> [EXERCISE INSTRUCTIONS] Search the entries for the word "frac" and report each line that has it.

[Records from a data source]
○ ○ ○ ○

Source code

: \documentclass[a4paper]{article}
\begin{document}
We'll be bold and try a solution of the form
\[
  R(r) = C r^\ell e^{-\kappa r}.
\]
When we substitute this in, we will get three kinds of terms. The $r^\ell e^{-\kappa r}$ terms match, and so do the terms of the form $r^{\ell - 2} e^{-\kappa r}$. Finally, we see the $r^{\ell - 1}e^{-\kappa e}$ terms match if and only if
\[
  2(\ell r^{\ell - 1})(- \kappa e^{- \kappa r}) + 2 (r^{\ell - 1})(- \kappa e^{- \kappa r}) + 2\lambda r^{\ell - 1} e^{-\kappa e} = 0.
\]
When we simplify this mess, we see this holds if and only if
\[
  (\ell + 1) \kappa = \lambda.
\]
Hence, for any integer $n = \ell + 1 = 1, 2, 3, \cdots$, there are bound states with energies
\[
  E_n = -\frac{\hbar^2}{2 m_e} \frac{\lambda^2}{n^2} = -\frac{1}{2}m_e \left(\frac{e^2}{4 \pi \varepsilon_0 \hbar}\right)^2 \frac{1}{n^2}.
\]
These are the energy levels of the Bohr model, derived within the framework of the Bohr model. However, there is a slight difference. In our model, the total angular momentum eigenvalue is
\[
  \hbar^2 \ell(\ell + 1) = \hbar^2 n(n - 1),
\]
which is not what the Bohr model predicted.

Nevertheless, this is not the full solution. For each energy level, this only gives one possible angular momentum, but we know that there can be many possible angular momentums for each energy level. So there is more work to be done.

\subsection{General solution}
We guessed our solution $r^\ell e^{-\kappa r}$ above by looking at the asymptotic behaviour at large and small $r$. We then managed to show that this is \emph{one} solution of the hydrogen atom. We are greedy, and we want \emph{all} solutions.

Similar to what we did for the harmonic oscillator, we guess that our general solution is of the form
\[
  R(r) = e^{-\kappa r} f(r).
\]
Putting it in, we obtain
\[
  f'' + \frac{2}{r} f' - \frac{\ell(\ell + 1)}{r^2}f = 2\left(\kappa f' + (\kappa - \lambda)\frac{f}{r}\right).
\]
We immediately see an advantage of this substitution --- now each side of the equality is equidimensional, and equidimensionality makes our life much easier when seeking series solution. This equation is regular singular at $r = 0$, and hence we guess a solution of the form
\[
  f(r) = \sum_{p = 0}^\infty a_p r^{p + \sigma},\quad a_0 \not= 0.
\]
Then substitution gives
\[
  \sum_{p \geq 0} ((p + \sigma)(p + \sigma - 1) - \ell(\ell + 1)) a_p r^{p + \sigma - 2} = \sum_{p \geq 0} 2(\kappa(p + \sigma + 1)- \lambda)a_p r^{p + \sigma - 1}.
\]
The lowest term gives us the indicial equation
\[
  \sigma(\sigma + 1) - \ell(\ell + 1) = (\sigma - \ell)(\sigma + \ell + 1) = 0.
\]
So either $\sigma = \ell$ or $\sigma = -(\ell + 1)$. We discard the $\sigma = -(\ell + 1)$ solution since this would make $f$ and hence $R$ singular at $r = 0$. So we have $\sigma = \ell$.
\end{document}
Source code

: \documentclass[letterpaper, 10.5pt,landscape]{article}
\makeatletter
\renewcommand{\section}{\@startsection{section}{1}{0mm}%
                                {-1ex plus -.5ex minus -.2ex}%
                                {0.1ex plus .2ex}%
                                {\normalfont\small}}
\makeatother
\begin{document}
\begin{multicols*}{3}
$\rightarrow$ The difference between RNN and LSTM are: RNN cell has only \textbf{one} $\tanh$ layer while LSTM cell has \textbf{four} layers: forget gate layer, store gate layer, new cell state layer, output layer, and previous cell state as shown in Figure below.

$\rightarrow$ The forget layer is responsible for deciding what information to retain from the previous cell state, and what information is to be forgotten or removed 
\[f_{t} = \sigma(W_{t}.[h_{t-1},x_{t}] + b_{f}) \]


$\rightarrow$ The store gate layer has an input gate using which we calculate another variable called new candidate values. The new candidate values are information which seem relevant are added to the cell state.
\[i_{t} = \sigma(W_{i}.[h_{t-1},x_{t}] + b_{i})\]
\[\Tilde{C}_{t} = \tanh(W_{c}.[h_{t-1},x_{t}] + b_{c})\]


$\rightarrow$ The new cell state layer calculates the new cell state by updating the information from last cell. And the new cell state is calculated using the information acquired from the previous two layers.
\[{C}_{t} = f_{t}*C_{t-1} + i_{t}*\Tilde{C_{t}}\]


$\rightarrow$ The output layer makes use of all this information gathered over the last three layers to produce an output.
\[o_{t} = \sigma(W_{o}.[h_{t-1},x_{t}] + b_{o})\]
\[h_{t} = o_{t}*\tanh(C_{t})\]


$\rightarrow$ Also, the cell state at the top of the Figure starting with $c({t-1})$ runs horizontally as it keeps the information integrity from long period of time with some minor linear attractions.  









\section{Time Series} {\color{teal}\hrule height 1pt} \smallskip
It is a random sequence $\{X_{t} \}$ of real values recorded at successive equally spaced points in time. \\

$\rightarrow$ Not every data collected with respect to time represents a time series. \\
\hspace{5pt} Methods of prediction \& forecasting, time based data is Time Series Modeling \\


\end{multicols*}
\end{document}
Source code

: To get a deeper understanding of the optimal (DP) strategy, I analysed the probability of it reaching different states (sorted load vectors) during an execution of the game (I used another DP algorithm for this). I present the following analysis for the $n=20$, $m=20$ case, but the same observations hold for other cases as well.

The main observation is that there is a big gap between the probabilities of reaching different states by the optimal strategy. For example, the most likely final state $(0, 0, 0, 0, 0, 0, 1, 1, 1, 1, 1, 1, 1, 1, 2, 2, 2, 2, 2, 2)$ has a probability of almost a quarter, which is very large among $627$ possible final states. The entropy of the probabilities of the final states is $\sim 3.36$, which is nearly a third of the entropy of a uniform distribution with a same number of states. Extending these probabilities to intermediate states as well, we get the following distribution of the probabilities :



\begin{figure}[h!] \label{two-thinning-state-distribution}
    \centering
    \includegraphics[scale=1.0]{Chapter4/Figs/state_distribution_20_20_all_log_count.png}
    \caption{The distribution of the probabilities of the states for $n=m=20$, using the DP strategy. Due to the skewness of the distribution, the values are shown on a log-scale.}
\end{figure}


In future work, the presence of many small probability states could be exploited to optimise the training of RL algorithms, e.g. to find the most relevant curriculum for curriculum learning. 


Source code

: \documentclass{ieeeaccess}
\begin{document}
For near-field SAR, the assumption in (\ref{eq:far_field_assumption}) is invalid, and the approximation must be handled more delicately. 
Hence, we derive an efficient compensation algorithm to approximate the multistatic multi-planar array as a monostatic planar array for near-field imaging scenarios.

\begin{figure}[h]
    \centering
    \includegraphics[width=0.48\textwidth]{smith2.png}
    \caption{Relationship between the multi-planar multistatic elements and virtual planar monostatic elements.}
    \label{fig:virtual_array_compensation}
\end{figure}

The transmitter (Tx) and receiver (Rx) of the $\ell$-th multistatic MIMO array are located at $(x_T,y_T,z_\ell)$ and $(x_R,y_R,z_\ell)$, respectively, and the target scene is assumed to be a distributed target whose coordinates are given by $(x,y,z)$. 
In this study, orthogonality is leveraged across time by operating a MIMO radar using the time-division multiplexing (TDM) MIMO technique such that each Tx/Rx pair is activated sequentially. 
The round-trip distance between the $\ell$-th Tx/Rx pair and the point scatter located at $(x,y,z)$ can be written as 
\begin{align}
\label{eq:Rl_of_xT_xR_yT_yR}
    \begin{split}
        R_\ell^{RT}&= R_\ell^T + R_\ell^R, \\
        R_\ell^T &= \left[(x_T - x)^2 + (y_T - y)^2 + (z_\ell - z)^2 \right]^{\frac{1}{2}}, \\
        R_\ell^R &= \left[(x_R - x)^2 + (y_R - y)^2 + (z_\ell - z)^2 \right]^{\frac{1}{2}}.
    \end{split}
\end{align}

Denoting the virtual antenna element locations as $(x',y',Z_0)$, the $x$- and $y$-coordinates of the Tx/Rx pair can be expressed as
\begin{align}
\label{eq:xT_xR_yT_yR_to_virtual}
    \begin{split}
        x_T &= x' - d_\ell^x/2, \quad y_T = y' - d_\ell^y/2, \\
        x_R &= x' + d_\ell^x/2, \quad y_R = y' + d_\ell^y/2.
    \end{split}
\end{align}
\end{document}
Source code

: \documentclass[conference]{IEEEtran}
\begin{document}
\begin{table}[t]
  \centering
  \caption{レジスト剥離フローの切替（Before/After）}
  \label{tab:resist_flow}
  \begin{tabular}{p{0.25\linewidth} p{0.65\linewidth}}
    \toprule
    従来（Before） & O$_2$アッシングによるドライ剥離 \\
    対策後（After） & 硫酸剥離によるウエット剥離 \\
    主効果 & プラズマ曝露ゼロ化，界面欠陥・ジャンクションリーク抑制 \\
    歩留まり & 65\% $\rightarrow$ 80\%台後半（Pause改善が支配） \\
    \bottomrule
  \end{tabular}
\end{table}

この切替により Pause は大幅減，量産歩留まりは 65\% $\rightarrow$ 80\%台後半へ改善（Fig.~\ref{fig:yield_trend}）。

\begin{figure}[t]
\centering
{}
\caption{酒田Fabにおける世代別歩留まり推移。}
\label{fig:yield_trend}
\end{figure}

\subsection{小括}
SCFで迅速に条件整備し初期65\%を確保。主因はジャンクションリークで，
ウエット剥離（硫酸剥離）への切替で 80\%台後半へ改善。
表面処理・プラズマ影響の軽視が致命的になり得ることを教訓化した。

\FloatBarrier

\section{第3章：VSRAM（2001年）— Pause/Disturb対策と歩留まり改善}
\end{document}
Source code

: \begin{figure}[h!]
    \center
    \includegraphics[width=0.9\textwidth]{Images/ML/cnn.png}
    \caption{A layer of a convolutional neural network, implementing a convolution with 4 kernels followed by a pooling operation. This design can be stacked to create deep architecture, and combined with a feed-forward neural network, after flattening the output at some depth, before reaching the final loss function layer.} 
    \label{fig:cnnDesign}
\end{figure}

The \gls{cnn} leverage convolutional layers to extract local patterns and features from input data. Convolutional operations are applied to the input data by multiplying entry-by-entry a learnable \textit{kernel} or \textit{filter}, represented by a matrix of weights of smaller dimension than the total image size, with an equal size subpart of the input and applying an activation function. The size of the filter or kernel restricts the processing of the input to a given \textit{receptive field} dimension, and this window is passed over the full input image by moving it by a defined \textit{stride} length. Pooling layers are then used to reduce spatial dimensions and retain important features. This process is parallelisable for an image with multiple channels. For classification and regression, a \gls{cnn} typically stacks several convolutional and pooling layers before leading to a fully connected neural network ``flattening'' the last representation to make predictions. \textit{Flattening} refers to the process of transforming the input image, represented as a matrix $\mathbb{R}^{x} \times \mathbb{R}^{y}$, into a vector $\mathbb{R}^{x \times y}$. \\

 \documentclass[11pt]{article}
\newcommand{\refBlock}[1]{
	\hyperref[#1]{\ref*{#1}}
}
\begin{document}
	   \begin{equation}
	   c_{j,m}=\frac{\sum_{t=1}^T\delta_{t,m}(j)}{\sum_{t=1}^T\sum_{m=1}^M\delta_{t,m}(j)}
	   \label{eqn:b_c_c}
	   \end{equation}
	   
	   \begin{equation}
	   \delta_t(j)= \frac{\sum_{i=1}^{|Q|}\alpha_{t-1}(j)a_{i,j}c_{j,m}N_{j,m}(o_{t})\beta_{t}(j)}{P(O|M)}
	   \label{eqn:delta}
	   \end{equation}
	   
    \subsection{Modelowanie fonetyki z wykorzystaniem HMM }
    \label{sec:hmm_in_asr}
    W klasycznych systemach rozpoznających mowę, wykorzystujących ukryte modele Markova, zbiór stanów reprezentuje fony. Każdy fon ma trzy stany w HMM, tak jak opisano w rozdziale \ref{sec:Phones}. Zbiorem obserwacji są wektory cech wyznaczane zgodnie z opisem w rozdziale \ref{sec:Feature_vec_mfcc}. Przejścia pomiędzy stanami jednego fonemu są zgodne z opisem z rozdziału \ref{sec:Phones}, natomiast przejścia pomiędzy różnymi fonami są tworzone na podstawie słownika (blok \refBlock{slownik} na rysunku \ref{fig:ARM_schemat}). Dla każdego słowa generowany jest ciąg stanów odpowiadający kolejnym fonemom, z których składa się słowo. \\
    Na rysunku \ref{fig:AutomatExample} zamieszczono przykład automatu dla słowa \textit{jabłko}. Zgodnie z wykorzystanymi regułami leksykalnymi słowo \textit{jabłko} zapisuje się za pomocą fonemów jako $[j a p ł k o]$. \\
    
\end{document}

○ ○ ○ ○

> [RESPONSE FOR THIS EXERCISE]
  E_n = -\frac{\hbar^2}{2 m_e} \frac{\lambda^2}{n^2} = -\frac{1}{2}m_e \left(\frac{e^2}{4 \pi \varepsilon_0 \hbar}\right)^2 \frac{1}{n^2}.
  f'' + \frac{2}{r} f' - \frac{\ell(\ell + 1)}{r^2}f = 2\left(\kappa f' + (\kappa - \lambda)\frac{f}{r}\right).
        R_\ell^T &= \left[(x_T - x)^2 + (y_T - y)^2 + (z_\ell - z)^2 \right]^{\frac{1}{2}}, \\
        R_\ell^R &= \left[(x_R - x)^2 + (y_R - y)^2 + (z_\ell - z)^2 \right]^{\frac{1}{2}}.
	   c_{j,m}=\frac{\sum_{t=1}^T\delta_{t,m}(j)}{\sum_{t=1}^T\sum_{m=1}^M\delta_{t,m}(j)}
	   \delta_t(j)= \frac{\sum_{i=1}^{|Q|}\alpha_{t-1}(j)a_{i,j}c_{j,m}N_{j,m}(o_{t})\beta_{t}(j)}{P(O|M)}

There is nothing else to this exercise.